40 Jahre Betriebsrentengesetz – betriebliche Altersversorgung – Teil 20 – Auskunfts- und Informationspflicht § 4a BetrAVG



Autor(-en):
Monika Dibbelt
Rechtsanwältin

Jens Bierstedt
LL.B., Wirtschaftsjurist und wissenschaftlicher Mitarbeiter


7. Kapitel Besondere Rechte und Pflichten aus einer betrieblichen Altersversorgung

Ein Anspruch auf betrieblichen Altersversorgung ist mit Erteilung der Versorgungszusage entstanden und unabhängig davon, wann dieser Anspruch erdient wurde. Bei einer versprochenen Versorgungzusage trägt der Arbeitgeber die Hauptpflicht diese auch tatsächlich zu erbringen. Er haftet dabei nicht nur mit seinem Betriebs- sondern auch begrenzt mit seinem Privatvermögen. Dementsprechend haben der Bundesgerichtshof und das Bundesarbeitsgericht ohne weitere Differenzierung auf den Zeitpunkt der Versorgungszusage abzustellen.

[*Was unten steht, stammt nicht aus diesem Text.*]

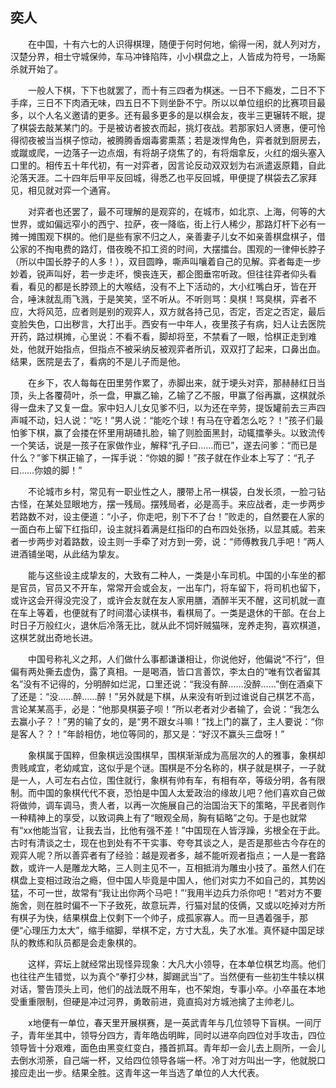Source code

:   

## 奕人

　　在中国，十有六七的人识得棋理，随便于何时何地，偷得一闲，就人列对方，汉楚分界，相士守城保帅，车马冲锋陷阵，小小棋盘之上，人皆成为符号，一场厮杀就开始了。

　　一般人下棋，下下也就罢了，而十有三四者为棋迷。一日不下瘾发，二日不下手痒，三日不下肉酒无味，四五日不下则坐卧不宁。所以以单位组织的比赛项目最多，以个人名义邀请的更多。还有最多更多的是以棋会友，夜半三更辗转不眠，提了棋袋去敲某某门的。于是被访者披衣而起，挑灯夜战。若那家妇人贤惠，便可怜得彻夜被当当棋子惊动，被腾腾香烟毒雾熏蒸；若是泼悍角色，弈者就到厨房去，或蹴或爬，一边落子一边点烟，有将胡子烧焦了的，有将烟拿反，火红的烟头塞入口里的。相传五十年代初，有一对弈者，因言论反动双双划为右派遣返原籍，自此沦落天涯。二十四年后甲平反回城，得悉乙也平反回城，甲便提了棋袋去乙家拜见，相见就对弈一个通宵。

　　对弈者也还罢了，最不可理解的是观弈的，在城市，如北京、上海，何等的大世界，或如偏远窄小的西宁、拉萨，夜一降临，街上行人稀少，那路灯杆下必有一摊一摊围观下棋的。他们是些有家不归之人，亲善妻子儿女不如亲善棋盘棋子，借公家的不掏电费的路灯，借夜晚不扣工资的时间，大摆擂台。围观的一律伸长脖子（所以中国长脖子的人多！），双目圆睁，嘶声叫嚷着自己的见解。弈者每走一步妙着，锐声叫好，若一步走坏，懊丧连天，都企图垂帘听政。但往往弈者仰头看看，看见的都是长脖颈上的大喉结，没有不上下活动的，大小红嘴白牙，皆在开合，唾沫就乱雨飞溅，于是笑笑，坚不听从。不听则骂：臭棋！骂臭棋，弈者不应，大将风范，应者则是别的观弈人，双方就各持己见，否定，否定之否定，最后变脸失色，口出秽言，大打出手。西安有一中年人，夜里孩子有病，妇人让去医院开药，路过棋摊，心里说：不看不看，脚却将至，不禁看了一眼，恰棋正走到难处，他就开始指点，但指点不被采纳反被观弈者所讥，双双打了起来，口鼻出血。结果，医院是去了，看病的不是儿子而是他。

　　在乡下，农人每每在田里劳作累了，赤脚出来，就于埂头对弈，那赫赫红日当顶，头上各覆荷叶，杀一盘，甲赢乙输，乙输了乙不服，甲赢了俗再赢，这棋就杀得一盘未了又复一盘。家中妇人儿女见爹不归，以为还在辛劳，提饭罐前去三声四声喊不动，妇人说：“吃！”男人说：“能吃个球！有马在守着怎么吃？！”孩子们最怕爹下棋，赢了会搂在怀里用胡碴扎脸，输了则脸面黑封，动辄擂拳头。以致流传一个笑话，说是一孩子在家做作业，解释“孔子曰……而已”，遂去问爹：“而已是什么？”爹下棋正输了，一挥手说：“你娘的脚！”孩子就在作业本上写了：“孔子曰……你娘的脚！”

　　不论城市乡村，常见有一职业性之人，腰带上吊一棋袋，白发长须，一脸刁钻古怪，在某处显眼地方，摆一残局。摆残局者，必是高手。来应战者，走一步两步若路数不对，设主便道：“小子，你走吧，别下不了台！”败走的，自然要在人家的一面白布上留下红指印，设主就抖着满是红指印的白布四处张扬，以显其威。若来者一步两步对着路数，设主则一手牵了对方到一旁，说：“师傅教我几手吧！”两人进酒铺坐喝，从此结为挚友。

　　能与这些设主成挚友的，大致有二种人，一类是小车司机。中国的小车坐的都是官员，官员又不开车，常常开会或会友，一出车门，将车留下，将司机也留下，或许这会开得没完没了，或许会友就在友人家用膳，酒醉半天不醒，这司机就一直在车上等着，也便就有了时间潜心读棋书，看棋局了。一类是退休的干部。在台上时日子万般红火，退休后冷落无比，就从此不饲奸贼猫咪，宠养走狗，喜欢棋道，这棋艺就出奇地长进。

　　中国号称礼义之邦，人们做什么事都谦谦相让，你说他好，他偏说“不行”，但偏有两处撕去虚伪，露了真相。一是喝酒，皆口言善饮，李太白的“唯有饮者留其名”没有不记得的，分明醉如烂泥，口里还说：“我没有醉……没醉……”倒在酒桌下了还是：“没……醉……醉！”另外就是下棋，从来没有听到过谁说自己棋艺不高，言论某某高手，必是：“他那臭棋篓子呗！”所以老者对少者输了，会说：“我怎么去赢小子？！”男的输了女的，是“男不跟女斗嘛！”找上门的赢了，主人要说：“你是客人？？！”年龄相仿，地位等同的，那又是：“好汉不赢头三盘呀！”

　　象棋属于国粹，但象棋远没围棋早，围棋渐渐成为高层次的人的雅事，象棋却贵贱咸宜，老幼咸宜，这似乎是个谜。围棋是不分名称的，棋子就是棋子，一子就是一人，人可左右占位，围住就行，象棋有帅有车，有相有卒，等级分明，各有限制。而中国的象棋代代不衰，恐怕是中国人太爱政治的缘故儿吧？他们喜欢自己做将做帅，调车调马，贵人者，以再一次施展自己的治国治天下的策略，平民者则作一种精神上的享受，以致词典上有了“眼观全局，胸有韬略”之句。于是也就常有“xx他能当官，让我去当，比他有强不差！”中国现在人皆浮躁，劣根全在于此。古时有清谈之士，现在也到处有不干实事、夸夸其谈之人，是否是那些古今存在的观弈人呢？所以善弈者有了经验：越是观者多，越不能听观者指点；一人是一套路数，或许一人是雕龙大略，三人则主见不一，互相抵消为雕虫小技了。虽然人们在棋盘上变相过政治之瘾，但中国人毕竟是中国人，他们对实力不如自己的，其势凶猛，不可一世，故常有“我让出你两个马吧！”‘我用半边兵力杀你吧！“若对方不要施舍，则在胜时偏不一下子致死，故意玩弄，行猫对鼠的伎俩，又或以吃掉对方所有棋子为快，结果棋盘上仅剩下一个帅子，成孤家寡人。而一旦遇着强手，那便“心理压力太大”，缩手缩脚，举棋不定，方寸大乱，失了水准。真怀疑中国足球队的教练和队员都是会走象棋的。

　　这样，弈坛上就经常出现怪异现象：大凡大小领导，在本单位棋艺均高。他们也往往产生错觉，以为真个“拳打少林，脚踢武当”了。当然便有一些初生牛犊以棋对话，警告顶头上司，他们的战法既不用车，也不架炮，专事小卒。小卒虽在本地受重重限制，但硬是冲过河界，勇敢前进，竟直捣对方城池擒了主帅老儿。

　　x地便有一单位，春天里开展棋赛，是一英武青年与几位领导下盲棋。一间厅子，青年坐其中，领导分四方，青年皓齿明眸，同时以进卒向四位对手攻击，四位领导皆十分艰难，面色由黑变红变白，搔首抓耳。青年却一会儿去上厕所，一会儿去倒水沏荼，自己端一杯，又给四位领导各端一杯。冷丁对方叫出一字，他就脱口接应走出一步。结果全胜。这青年这一年当选了单位的人大代表。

7.1. Auskunfts- und Informationspflicht § 4a BetrAVG

Die gesetzlichen Auskunfts- und Informationspflichten des Arbeitgeber und Versorgungsträger ergeben sich nicht nur aus § 4a Betriebsrentengesetz, sondern auch aus dem Versicherungsaufsichtsgesetz und bei Betriebsübergängen aus § 613a Abs. 5 Bürgerliches Gesetzbuch. Vom Arbeitgeber oder vom Versorgungsträger gegebene Auskünfte müssen sachlich richtig (wahrheitsgemäß), eindeutig und vollständig sein. Falsche Auskünfte, insbesondere die, eine Anwartschaft sei unverfallbar, können zu Schadensersatzansprüchen führen. Grundsätzlich besteht keine Verpflichtung des Arbeitgebers oder Versorgungsträger, den Arbeitnehmer zu beraten. Wenn beraten wird, können Beratungsfehler zu Schadensersatzansprüchen führen. Zugunsten des Arbeitnehmers gilt die Vermutung aufklärungsrichtigen Verhaltens. Besondere Informationspflichten können bei Beendigung des Arbeitsverhältnisses bestehen. Grundsätzlich gilt zwar, dass jeder Vertragspartner selbst für die Wahrnehmung seiner Interessen zu sorgen hat. Die Abwägung der beiderseitigen Interessen kann jedoch ergeben, dass der Arbeitgeber den Arbeitnehmer über die versorgungsrechtlichen Folgen zu unterrichten hat. Der Umfang des Informationsbedürfnisses hängt insbesondere von der Schwierigkeit der Materie sowie dem Ausmaß der drohenden Nachteile und deren Vorhersehbarkeit ab.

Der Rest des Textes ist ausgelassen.